Starz first became available on AT&T in 2006, and touts itself to be the second most subscribed to premium cable service behind HBO (and ahead of Showtime).
“Starz is in ongoing negotiations with AT&T U-verse to continue distributing its 30 Starz and Encors channels and services at a fair and reasonable rate,” a network spokesperson said in a statement, “Without a new agreement, the millions of AT&T customers who have chosen to subscribe and pay for Starz and Encore will be at risk of losing these channels and the popular original programming like ‘Power’ and ‘Outlander,’ as well as thousands of movies. Starz has enjoyed a strong and mutually beneficial relationship with AT&T until now. We are hopeful AT&T will negotiate in good faith and that we will reach a fair agreement that allows its customers to continue to get great entertainment at a good value.”
AT&T responded to Jackson’s posts with its own written statement: “Starz and their paid talent can spin up whatever they like, but the bottom line is we’re NOT going to negotiate a deal that is bad for customers. In these negotiations, our customers are all that matter to us.”
“Power” is one of several Starz original series targeting audiences that the network believes have been traditionally underserved by premium cable.

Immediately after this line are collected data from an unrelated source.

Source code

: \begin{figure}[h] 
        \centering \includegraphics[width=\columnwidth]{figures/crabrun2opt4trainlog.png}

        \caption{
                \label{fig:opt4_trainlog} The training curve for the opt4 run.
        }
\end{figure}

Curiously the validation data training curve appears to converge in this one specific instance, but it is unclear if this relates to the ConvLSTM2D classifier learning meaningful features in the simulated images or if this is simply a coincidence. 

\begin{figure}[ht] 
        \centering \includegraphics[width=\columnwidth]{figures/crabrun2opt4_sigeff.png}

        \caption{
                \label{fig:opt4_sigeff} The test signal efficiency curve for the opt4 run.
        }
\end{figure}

“When I look at ‘Power,’ I say, ‘Okay, those faces aren’t on TV,'” Starz CEO Chris Albrecht said at TCA simmer press tour in July, 2014. “The sort of not so surprising secret is that, historically in television we know that white people don’t watch shows that don’t have a lot of characters, that don’t have a lot of white faces in them.”

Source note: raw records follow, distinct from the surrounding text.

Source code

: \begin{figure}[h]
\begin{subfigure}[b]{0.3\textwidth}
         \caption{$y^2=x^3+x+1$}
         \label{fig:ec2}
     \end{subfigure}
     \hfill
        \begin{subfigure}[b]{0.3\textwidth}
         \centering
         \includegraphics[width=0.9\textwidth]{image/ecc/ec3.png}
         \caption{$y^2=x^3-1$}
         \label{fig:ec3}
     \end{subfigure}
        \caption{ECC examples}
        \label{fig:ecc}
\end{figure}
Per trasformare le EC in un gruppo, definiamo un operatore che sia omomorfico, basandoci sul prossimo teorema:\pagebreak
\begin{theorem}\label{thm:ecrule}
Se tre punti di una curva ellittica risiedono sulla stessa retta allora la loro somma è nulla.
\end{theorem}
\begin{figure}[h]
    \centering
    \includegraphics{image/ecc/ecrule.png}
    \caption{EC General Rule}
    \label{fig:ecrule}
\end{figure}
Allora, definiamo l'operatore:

Jackson spoke with TheWrap earlier this week for an episode of “Drinking With the Stars,” in which he talked about another Afrifcan-American-led drama, “Empire.” Jackson has complained in the past that “Empire” ripped off elements of the marketing campaign for “Power.” But he told TheWrap that he would like to see “Empire” star Taraji P. Henson recognized with a Primetime Emmy Award win for best drama actress following her nomination Thursday.